Exercise directions →
Please filter the data below down to the lines holding the string "write".

Data provided →
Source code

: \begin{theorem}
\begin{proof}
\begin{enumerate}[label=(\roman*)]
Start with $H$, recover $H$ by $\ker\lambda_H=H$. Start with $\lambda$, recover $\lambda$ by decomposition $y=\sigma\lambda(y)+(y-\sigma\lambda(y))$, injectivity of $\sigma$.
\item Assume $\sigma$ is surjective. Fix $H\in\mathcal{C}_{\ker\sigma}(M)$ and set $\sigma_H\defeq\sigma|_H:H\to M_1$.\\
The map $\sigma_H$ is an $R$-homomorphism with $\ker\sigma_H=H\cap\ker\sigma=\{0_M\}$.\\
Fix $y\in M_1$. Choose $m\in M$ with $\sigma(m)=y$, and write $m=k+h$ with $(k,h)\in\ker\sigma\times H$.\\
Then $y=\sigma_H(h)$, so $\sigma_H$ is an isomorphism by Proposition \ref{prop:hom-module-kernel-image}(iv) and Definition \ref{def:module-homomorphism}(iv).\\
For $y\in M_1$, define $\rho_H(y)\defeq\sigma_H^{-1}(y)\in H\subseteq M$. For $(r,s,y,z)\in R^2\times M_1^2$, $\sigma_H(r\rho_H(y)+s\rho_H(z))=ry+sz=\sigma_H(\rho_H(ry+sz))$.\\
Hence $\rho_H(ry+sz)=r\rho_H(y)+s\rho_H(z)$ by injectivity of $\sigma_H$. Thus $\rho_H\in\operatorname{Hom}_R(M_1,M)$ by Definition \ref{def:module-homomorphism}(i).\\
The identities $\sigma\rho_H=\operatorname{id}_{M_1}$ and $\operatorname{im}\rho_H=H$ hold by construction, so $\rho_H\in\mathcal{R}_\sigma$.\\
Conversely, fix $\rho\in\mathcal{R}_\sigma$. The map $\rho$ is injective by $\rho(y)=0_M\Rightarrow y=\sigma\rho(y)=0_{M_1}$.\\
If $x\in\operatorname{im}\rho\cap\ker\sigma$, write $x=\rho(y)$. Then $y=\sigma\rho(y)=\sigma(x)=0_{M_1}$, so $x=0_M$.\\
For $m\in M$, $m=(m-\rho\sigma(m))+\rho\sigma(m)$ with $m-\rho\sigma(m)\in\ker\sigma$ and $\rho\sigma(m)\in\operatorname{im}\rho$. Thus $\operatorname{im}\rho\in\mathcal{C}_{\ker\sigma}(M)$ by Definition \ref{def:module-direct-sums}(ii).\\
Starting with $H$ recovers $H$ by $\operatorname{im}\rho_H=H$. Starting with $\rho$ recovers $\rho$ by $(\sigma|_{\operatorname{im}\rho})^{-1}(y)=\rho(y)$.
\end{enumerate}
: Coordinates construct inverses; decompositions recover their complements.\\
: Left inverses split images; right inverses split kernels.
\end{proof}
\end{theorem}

Problem solution →
Fix $y\in M_1$. Choose $m\in M$ with $\sigma(m)=y$, and write $m=k+h$ with $(k,h)\in\ker\sigma\times H$.\\
If $x\in\operatorname{im}\rho\cap\ker\sigma$, write $x=\rho(y)$. Then $y=\sigma\rho(y)=\sigma(x)=0_{M_1}$, so $x=0_M$.\\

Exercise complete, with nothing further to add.